Network Science - UDD

Network metrics

Cristian Candia-Castro Vallejos, Ph.D. $^{1, 2}$

Yessica Herrera-Guzmán, Ph.D. $^{2, 3}$

[1] Data Science Institute (IDS), Universidad del Desarrollo,Chile
[2] Northwestern Institute on Complex Systems, Kellogg School of Management, Northwestern Unviersity, USA
[3] Center for Complex Network Research (CCNR), Northwestern Unviersity, USA

import numpy as np
import pandas as pd
import matplotlib.pyplot as plt
import matplotlib as mpl
%matplotlib inline

import networkx as nx

file_path = "edgelist.txt"

g = nx.Graph()

with open(file_path, "r") as file:
    for line in file:
        # Split each line to extract the node pairs
        nodes = line.strip().split()
        if len(nodes) == 2:
            g.add_edge(nodes[0], nodes[1])

# Fruchterman-Reingold force-directed layout algorithm ~ default
fig = plt.figure(figsize=(6,6))
nx.draw(g, node_size=40)
# if you need labels to check nodes:
# nx.draw(g, node_size=40, with_labels=True)

Three basic properties

N = len(g)
L = g.size()
degrees = list(dict(g.degree()).values())
kmin = min(degrees)
kmax = max(degrees)

print("Number of nodes: ", N)
print("Number of links: ", L)
print('-------')
print("Average degree: ", 2*L/N) #Formula vista en clases (qué sucedía con las redes reales?)
print("Average degree (alternative estimation)", np.mean(degrees))
print('-------')
print("Minimum degree: ", kmin)
print("Maximum degree: ", kmax)

Number of nodes:  197
Number of links:  1651
-------
Average degree:  16.761421319796955
Average degree (alternative estimation) 16.761421319796955
-------
Minimum degree:  1
Maximum degree:  43

Degree distribution

bin_edges = np.logspace(np.log10(kmin), np.log10(kmax), num=20)

# remember to make the histogram!
density, _ = np.histogram(degrees, bins=bin_edges, density=True)

fig = plt.figure(figsize=(4,4))


log_be = np.log10(bin_edges) # log scale
x = 10**((log_be[1:] + log_be[:-1])/2) # (X_i+X_(i+1))/2



plt.loglog(x, density, marker='o', linestyle='none') 
# don't forget axis labels and right size!
plt.xlabel(r"degree $k$", fontsize=16)
plt.ylabel(r"$P(k)$", fontsize=16)



plt.show()

# Check binning
fig = plt.figure(figsize=(4,4))

a=bin_edges[1:] - bin_edges[:-1]

plt.plot(a, color='blue', lw=2)

plt.show()

Path length

nx.average_shortest_path_length(g)

NetworkXError: Graph is not connected.

Oh!
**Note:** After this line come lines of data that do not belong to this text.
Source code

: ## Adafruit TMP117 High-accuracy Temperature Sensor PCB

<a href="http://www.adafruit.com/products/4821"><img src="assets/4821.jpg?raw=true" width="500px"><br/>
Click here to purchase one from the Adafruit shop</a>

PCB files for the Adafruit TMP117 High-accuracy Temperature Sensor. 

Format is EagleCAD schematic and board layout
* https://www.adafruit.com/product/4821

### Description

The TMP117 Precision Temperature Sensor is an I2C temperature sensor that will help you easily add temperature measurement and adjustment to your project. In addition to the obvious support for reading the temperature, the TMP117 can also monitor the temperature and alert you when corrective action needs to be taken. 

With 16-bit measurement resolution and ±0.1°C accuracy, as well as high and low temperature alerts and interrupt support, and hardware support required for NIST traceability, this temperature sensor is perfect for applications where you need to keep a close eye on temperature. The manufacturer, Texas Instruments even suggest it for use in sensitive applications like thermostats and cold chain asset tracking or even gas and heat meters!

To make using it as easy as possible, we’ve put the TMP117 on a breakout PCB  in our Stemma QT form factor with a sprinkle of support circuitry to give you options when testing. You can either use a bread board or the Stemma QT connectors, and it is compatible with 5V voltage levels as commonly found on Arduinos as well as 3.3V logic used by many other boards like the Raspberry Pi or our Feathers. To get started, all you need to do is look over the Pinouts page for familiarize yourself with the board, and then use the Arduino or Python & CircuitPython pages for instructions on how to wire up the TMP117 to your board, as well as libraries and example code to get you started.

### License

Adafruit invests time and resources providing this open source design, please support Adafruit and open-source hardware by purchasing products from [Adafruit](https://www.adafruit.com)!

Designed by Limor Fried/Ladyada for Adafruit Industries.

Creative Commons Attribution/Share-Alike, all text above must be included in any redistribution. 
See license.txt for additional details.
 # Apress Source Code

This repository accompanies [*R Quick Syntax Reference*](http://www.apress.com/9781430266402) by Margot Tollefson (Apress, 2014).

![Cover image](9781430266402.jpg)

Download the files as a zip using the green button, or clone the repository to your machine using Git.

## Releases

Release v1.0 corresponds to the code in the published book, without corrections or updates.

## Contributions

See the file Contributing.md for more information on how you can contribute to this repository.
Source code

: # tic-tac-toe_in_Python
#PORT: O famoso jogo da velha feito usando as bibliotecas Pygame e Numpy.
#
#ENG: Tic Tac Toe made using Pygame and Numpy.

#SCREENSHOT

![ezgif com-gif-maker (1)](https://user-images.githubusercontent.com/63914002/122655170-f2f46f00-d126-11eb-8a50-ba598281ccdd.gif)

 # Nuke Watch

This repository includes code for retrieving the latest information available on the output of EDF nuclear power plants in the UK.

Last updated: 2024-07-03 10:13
Grapht is not connected!

How do we measure the average path length, then?

# Explore number of connected components
components = list(nx.connected_components(g))

largest_component = max(components, key=len)
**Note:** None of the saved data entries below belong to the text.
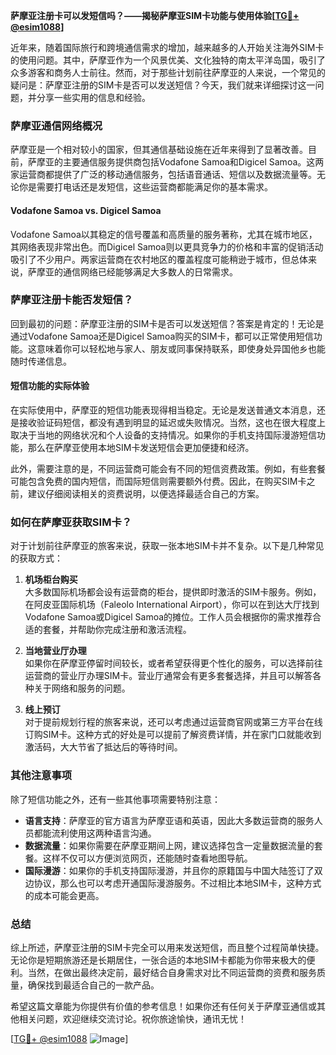 **萨摩亚注册卡可以发短信吗？——揭秘萨摩亚SIM卡功能与使用体验[[TG💪+ @esim1088](https://t.me/s/esim1088)]**

近年来，随着国际旅行和跨境通信需求的增加，越来越多的人开始关注海外SIM卡的使用问题。其中，萨摩亚作为一个风景优美、文化独特的南太平洋岛国，吸引了众多游客和商务人士前往。然而，对于那些计划前往萨摩亚的人来说，一个常见的疑问是：萨摩亚注册的SIM卡是否可以发送短信？今天，我们就来详细探讨这一问题，并分享一些实用的信息和经验。

### 萨摩亚通信网络概况

萨摩亚是一个相对较小的国家，但其通信基础设施在近年来得到了显著改善。目前，萨摩亚的主要通信服务提供商包括Vodafone Samoa和Digicel Samoa。这两家运营商都提供了广泛的移动通信服务，包括语音通话、短信以及数据流量等。无论你是需要打电话还是发短信，这些运营商都能满足你的基本需求。

#### Vodafone Samoa vs. Digicel Samoa

Vodafone Samoa以其稳定的信号覆盖和高质量的服务著称，尤其在城市地区，其网络表现非常出色。而Digicel Samoa则以更具竞争力的价格和丰富的促销活动吸引了不少用户。两家运营商在农村地区的覆盖程度可能稍逊于城市，但总体来说，萨摩亚的通信网络已经能够满足大多数人的日常需求。

### 萨摩亚注册卡能否发短信？

回到最初的问题：萨摩亚注册的SIM卡是否可以发送短信？答案是肯定的！无论是通过Vodafone Samoa还是Digicel Samoa购买的SIM卡，都可以正常使用短信功能。这意味着你可以轻松地与家人、朋友或同事保持联系，即使身处异国他乡也能随时传递信息。

#### 短信功能的实际体验

在实际使用中，萨摩亚的短信功能表现得相当稳定。无论是发送普通文本消息，还是接收验证码短信，都没有遇到明显的延迟或失败情况。当然，这也在很大程度上取决于当地的网络状况和个人设备的支持情况。如果你的手机支持国际漫游短信功能，那么在萨摩亚使用本地SIM卡发送短信会更加便捷和经济。

此外，需要注意的是，不同运营商可能会有不同的短信资费政策。例如，有些套餐可能包含免费的国内短信，而国际短信则需要额外付费。因此，在购买SIM卡之前，建议仔细阅读相关的资费说明，以便选择最适合自己的方案。

### 如何在萨摩亚获取SIM卡？

对于计划前往萨摩亚的旅客来说，获取一张本地SIM卡并不复杂。以下是几种常见的获取方式：

1. **机场柜台购买**  
   大多数国际机场都会设有运营商的柜台，提供即时激活的SIM卡服务。例如，在阿皮亚国际机场（Faleolo International Airport），你可以在到达大厅找到Vodafone Samoa或Digicel Samoa的摊位。工作人员会根据你的需求推荐合适的套餐，并帮助你完成注册和激活流程。

2. **当地营业厅办理**  
   如果你在萨摩亚停留时间较长，或者希望获得更个性化的服务，可以选择前往运营商的营业厅办理SIM卡。营业厅通常会有更多套餐选择，并且可以解答各种关于网络和服务的问题。

3. **线上预订**  
   对于提前规划行程的旅客来说，还可以考虑通过运营商官网或第三方平台在线订购SIM卡。这种方式的好处是可以提前了解资费详情，并在家门口就能收到激活码，大大节省了抵达后的等待时间。

### 其他注意事项

除了短信功能之外，还有一些其他事项需要特别注意：

- **语言支持**：萨摩亚的官方语言为萨摩亚语和英语，因此大多数运营商的服务人员都能流利使用这两种语言沟通。
- **数据流量**：如果你需要在萨摩亚期间上网，建议选择包含一定量数据流量的套餐。这样不仅可以方便浏览网页，还能随时查看地图导航。
- **国际漫游**：如果你的手机支持国际漫游，并且你的原籍国与中国大陆签订了双边协议，那么也可以考虑开通国际漫游服务。不过相比本地SIM卡，这种方式的成本可能会更高。

### 总结

综上所述，萨摩亚注册的SIM卡完全可以用来发送短信，而且整个过程简单快捷。无论你是短期旅游还是长期居住，一张合适的本地SIM卡都能为你带来极大的便利。当然，在做出最终决定前，最好结合自身需求对比不同运营商的资费和服务质量，确保找到最适合自己的一款产品。

希望这篇文章能为你提供有价值的参考信息！如果你还有任何关于萨摩亚通信或其他相关问题，欢迎继续交流讨论。祝你旅途愉快，通讯无忧！

[[TG💪+ @esim1088](https://t.me/s/esim1088) ![Image](https://i.postimg.cc/4NQfJmqS/Snipaste-2025-05-13-00-14-12.png)] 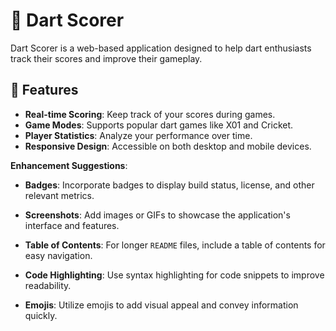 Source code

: # 🎯 Dart Scorer

Dart Scorer is a web-based application designed to help dart enthusiasts track their scores and improve their gameplay.

## 🚀 Features

- **Real-time Scoring**: Keep track of your scores during games.
- **Game Modes**: Supports popular dart games like X01 and Cricket.
- **Player Statistics**: Analyze your performance over time.
- **Responsive Design**: Accessible on both desktop and mobile devices.


**Enhancement Suggestions**:

- **Badges**: Incorporate badges to display build status, license, and other relevant metrics.

- **Screenshots**: Add images or GIFs to showcase the application's interface and features.

- **Table of Contents**: For longer `README` files, include a table of contents for easy navigation.

- **Code Highlighting**: Use syntax highlighting for code snippets to improve readability.

- **Emojis**: Utilize emojis to add visual appeal and convey information quickly.


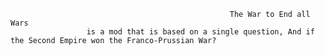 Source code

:                                                      The War to End all Wars
                     is a mod that is based on a single question, And if the Second Empire won the Franco-Prussian War? 
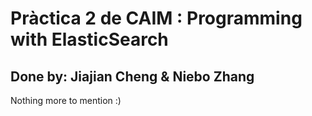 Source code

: # Pràctica 2 de CAIM : Programming with ElasticSearch
## Done by: Jiajian Cheng & Niebo Zhang
Nothing more to mention :)

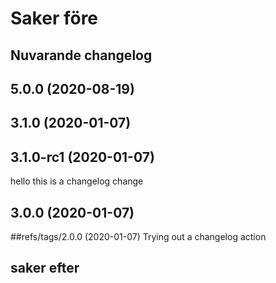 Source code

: # Saker före

## Nuvarande changelog

## 5.0.0 (2020-08-19)

## 3.1.0 (2020-01-07)

## 3.1.0-rc1 (2020-01-07)

hello this is a changelog change

## 3.0.0 (2020-01-07)

##refs/tags/2.0.0 (2020-01-07)
Trying out a changelog action


## saker efter
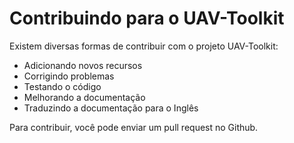 # Contribuindo para o UAV-Toolkit

Existem diversas formas de contribuir com o projeto UAV-Toolkit:

* Adicionando novos recursos
* Corrigindo problemas
* Testando o código
* Melhorando a documentação
* Traduzindo a documentação para o Inglês

Para contribuir, você pode enviar um pull request no Github.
# This is a subgraph of the largest connected component
lc_graph = g.subgraph(largest_component)

nx.average_shortest_path_length(lc_graph)

1.696969696969697

nx.diameter(lc_graph)

Quick quizz:

How are the average shorthest path and diameter related?
What do they measure drom the network structure?
How would the diameter change for a random network of N nodes, when changed to a tree-like structure?
Compute the size of the largest connected component: number of nodes and edges respect to the entire network.

Clustering coefficient

clustering = nx.clustering(g)

clustering_values = list(clustering.values())

plt.hist(clustering_values, bins=20, alpha=0.7)
plt.xlabel("Clustering Coefficient")
plt.ylabel("Frequency")
plt.title("Clustering Coefficient Distribution")
plt.grid(True)

# Show the histogram
plt.show()

Note that nx.clustering(g) provides the clustering for each node. So you can explore what is the clustering coefficient of specific nodes, for example:

node_id = '87'
cc_node = nx.clustering(g, node_id)
print(f"Clustering coefficient for Node {node_id}: {cc_node}")
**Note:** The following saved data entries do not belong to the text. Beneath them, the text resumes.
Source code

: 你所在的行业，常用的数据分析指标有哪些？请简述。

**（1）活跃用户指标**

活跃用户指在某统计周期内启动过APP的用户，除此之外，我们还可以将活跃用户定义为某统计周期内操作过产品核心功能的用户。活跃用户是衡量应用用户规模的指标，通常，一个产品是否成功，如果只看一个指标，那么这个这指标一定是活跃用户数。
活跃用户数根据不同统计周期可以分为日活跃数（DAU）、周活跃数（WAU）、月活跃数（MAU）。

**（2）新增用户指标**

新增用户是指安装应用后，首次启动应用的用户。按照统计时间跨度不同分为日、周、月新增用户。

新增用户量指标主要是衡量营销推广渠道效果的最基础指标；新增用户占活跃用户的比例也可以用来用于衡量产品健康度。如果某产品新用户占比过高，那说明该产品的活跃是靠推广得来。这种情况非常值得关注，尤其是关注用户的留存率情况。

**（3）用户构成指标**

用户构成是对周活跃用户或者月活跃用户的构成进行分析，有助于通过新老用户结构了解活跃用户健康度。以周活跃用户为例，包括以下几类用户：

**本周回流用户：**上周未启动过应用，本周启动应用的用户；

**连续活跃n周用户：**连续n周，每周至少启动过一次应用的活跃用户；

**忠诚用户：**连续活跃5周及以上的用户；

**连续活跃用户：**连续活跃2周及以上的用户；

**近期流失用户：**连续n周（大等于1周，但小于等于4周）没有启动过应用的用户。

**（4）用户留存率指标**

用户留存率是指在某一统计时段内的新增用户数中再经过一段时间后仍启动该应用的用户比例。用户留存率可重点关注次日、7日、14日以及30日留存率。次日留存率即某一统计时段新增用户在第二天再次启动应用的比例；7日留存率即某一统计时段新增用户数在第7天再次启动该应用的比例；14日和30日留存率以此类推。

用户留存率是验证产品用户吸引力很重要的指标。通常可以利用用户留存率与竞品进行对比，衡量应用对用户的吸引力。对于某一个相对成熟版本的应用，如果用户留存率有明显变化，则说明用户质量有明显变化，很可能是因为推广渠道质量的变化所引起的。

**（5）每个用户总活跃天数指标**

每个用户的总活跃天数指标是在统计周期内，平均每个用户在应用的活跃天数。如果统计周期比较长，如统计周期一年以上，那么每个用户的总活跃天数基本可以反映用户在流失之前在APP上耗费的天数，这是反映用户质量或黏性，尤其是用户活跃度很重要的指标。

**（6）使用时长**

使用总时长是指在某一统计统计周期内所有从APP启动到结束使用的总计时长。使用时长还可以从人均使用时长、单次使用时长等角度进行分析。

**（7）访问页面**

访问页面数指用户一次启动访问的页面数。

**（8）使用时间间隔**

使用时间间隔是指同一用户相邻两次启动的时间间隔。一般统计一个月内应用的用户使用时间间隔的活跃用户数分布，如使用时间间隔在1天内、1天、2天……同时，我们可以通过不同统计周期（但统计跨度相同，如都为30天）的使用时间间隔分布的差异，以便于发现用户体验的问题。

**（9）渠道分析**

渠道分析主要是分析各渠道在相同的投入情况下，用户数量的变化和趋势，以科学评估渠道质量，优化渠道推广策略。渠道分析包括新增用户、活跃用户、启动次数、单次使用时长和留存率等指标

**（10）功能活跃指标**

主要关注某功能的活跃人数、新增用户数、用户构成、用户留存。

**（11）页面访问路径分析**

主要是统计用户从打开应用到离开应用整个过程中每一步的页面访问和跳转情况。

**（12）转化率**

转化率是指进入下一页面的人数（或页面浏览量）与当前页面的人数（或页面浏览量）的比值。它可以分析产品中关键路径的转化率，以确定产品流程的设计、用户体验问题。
Clustering coefficient for Node 87: 0.16666666666666666

Now we know the distribution of the clustering coefficient, let’s compute the average clustering coefficient:

average_cc = nx.average_clustering(g)
print(f"The average clustering coefficient of this network is {average_cc}")

The average clustering coefficient of this network is 0.1682917533972737

Lastly, let’s compute network density:

density = nx.density(g)
print(f"The density of this network is {density}")

The density of this network is 0.08551745571324977

Quick quizz:

What is the meaning of a high clustering coefficient?
What is the meaning of a low clustering coefficient?
How is the density of a network related to clustering coefficient?
How does the average clustering coefficient varies by each network model: random, BA, and WS?
What insights could you obtain about a network by only knowing that its average clustering coefficient is 0.46 and it has a 30% of random edges?
Lastly, describe what is the usefulness of the three network metrics for network analysis.

Network properties of different networks

Erdos-Renyi random graph

num_nodes = 200

# Probability of edge creation (adjust and have fun learning!)
probability = 0.2

er = nx.erdos_renyi_graph(num_nodes, probability)

fig = plt.figure(figsize=(6,6))
nx.draw(er, node_size=40)

Watts-Strogatz small-world graph

num_nodes = 200

# Number of nearest neighbors to connect
k = 4

# Probability of rewiring each edge
p = 0.1

ws = nx.watts_strogatz_graph(num_nodes, k, p)

fig = plt.figure(figsize=(6,6))
nx.draw(ws, node_size=40)

Barabási-Albert graph

num_nodes = 200

# Number of edges to attach from a new node to existing nodes ~ Hubs!
m = 3

ab = nx.barabasi_albert_graph(num_nodes, m)

fig = plt.figure(figsize=(6,6))
nx.draw(ab, node_size=40)

Moving on:

Compute the network properties studied here for each of these networks.
Describe whether the three central metrics can be characteristic of each model.
Discuss the limitations of the metrics and what other metrics could be computed to understand the network and nodes’ relationships in more detail.